* _Saved data entries_:
--------------------
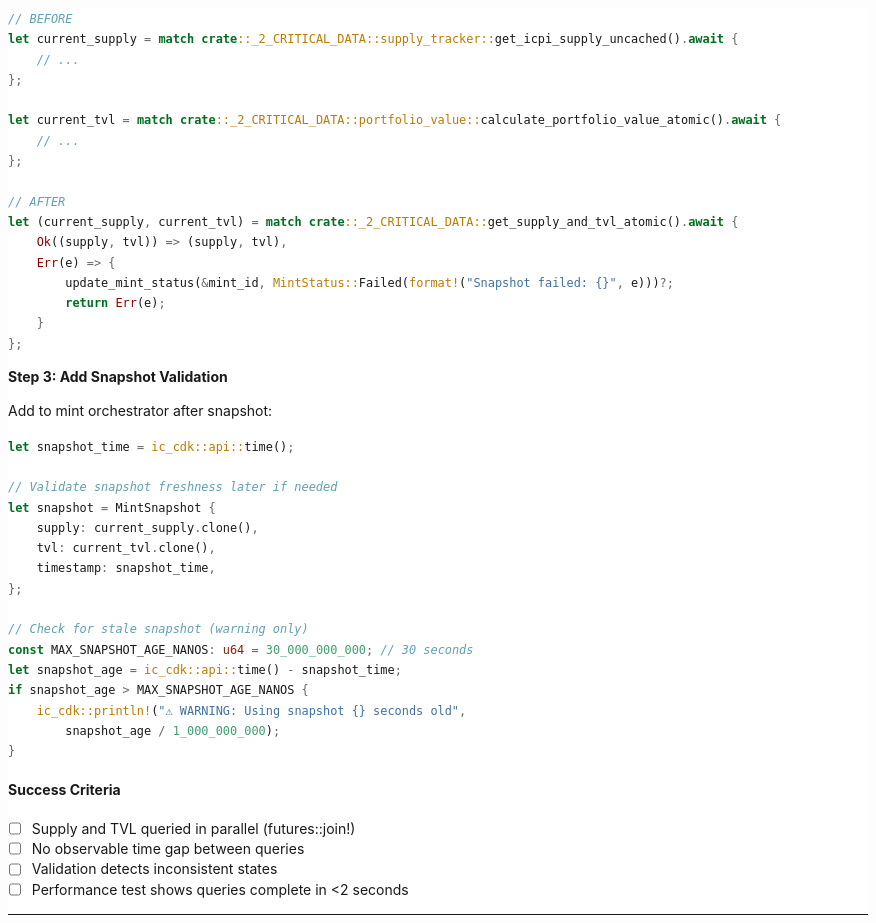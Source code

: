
 ```rust
// BEFORE
let current_supply = match crate::_2_CRITICAL_DATA::supply_tracker::get_icpi_supply_uncached().await {
    // ...
};

let current_tvl = match crate::_2_CRITICAL_DATA::portfolio_value::calculate_portfolio_value_atomic().await {
    // ...
};

// AFTER
let (current_supply, current_tvl) = match crate::_2_CRITICAL_DATA::get_supply_and_tvl_atomic().await {
    Ok((supply, tvl)) => (supply, tvl),
    Err(e) => {
        update_mint_status(&mint_id, MintStatus::Failed(format!("Snapshot failed: {}", e)))?;
        return Err(e);
    }
};
```

**Step 3: Add Snapshot Validation**

Add to mint orchestrator after snapshot:

```rust
let snapshot_time = ic_cdk::api::time();

// Validate snapshot freshness later if needed
let snapshot = MintSnapshot {
    supply: current_supply.clone(),
    tvl: current_tvl.clone(),
    timestamp: snapshot_time,
};

// Check for stale snapshot (warning only)
const MAX_SNAPSHOT_AGE_NANOS: u64 = 30_000_000_000; // 30 seconds
let snapshot_age = ic_cdk::api::time() - snapshot_time;
if snapshot_age > MAX_SNAPSHOT_AGE_NANOS {
    ic_cdk::println!("⚠️ WARNING: Using snapshot {} seconds old",
        snapshot_age / 1_000_000_000);
}
```

#### Success Criteria
- [ ] Supply and TVL queried in parallel (futures::join!)
- [ ] No observable time gap between queries
- [ ] Validation detects inconsistent states
- [ ] Performance test shows queries complete in <2 seconds

---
--------------------
* _DIRECTIONS_: Write out the data exactly, but not its pictures.

* _RESULT OF THIS EXERCISE_:
Source code

:
 ```rust
// BEFORE
let current_supply = match crate::_2_CRITICAL_DATA::supply_tracker::get_icpi_supply_uncached().await {
    // ...
};

let current_tvl = match crate::_2_CRITICAL_DATA::portfolio_value::calculate_portfolio_value_atomic().await {
    // ...
};

// AFTER
let (current_supply, current_tvl) = match crate::_2_CRITICAL_DATA::get_supply_and_tvl_atomic().await {
    Ok((supply, tvl)) => (supply, tvl),
    Err(e) => {
        update_mint_status(&mint_id, MintStatus::Failed(format!("Snapshot failed: {}", e)))?;
        return Err(e);
    }
};
```

**Step 3: Add Snapshot Validation**

Add to mint orchestrator after snapshot:

```rust
let snapshot_time = ic_cdk::api::time();

// Validate snapshot freshness later if needed
let snapshot = MintSnapshot {
    supply: current_supply.clone(),
    tvl: current_tvl.clone(),
    timestamp: snapshot_time,
};

// Check for stale snapshot (warning only)
const MAX_SNAPSHOT_AGE_NANOS: u64 = 30_000_000_000; // 30 seconds
let snapshot_age = ic_cdk::api::time() - snapshot_time;
if snapshot_age > MAX_SNAPSHOT_AGE_NANOS {
    ic_cdk::println!("⚠️ WARNING: Using snapshot {} seconds old",
        snapshot_age / 1_000_000_000);
}
```

#### Success Criteria
- [ ] Supply and TVL queried in parallel (futures::join!)
- [ ] No observable time gap between queries
- [ ] Validation detects inconsistent states
- [ ] Performance test shows queries complete in <2 seconds

---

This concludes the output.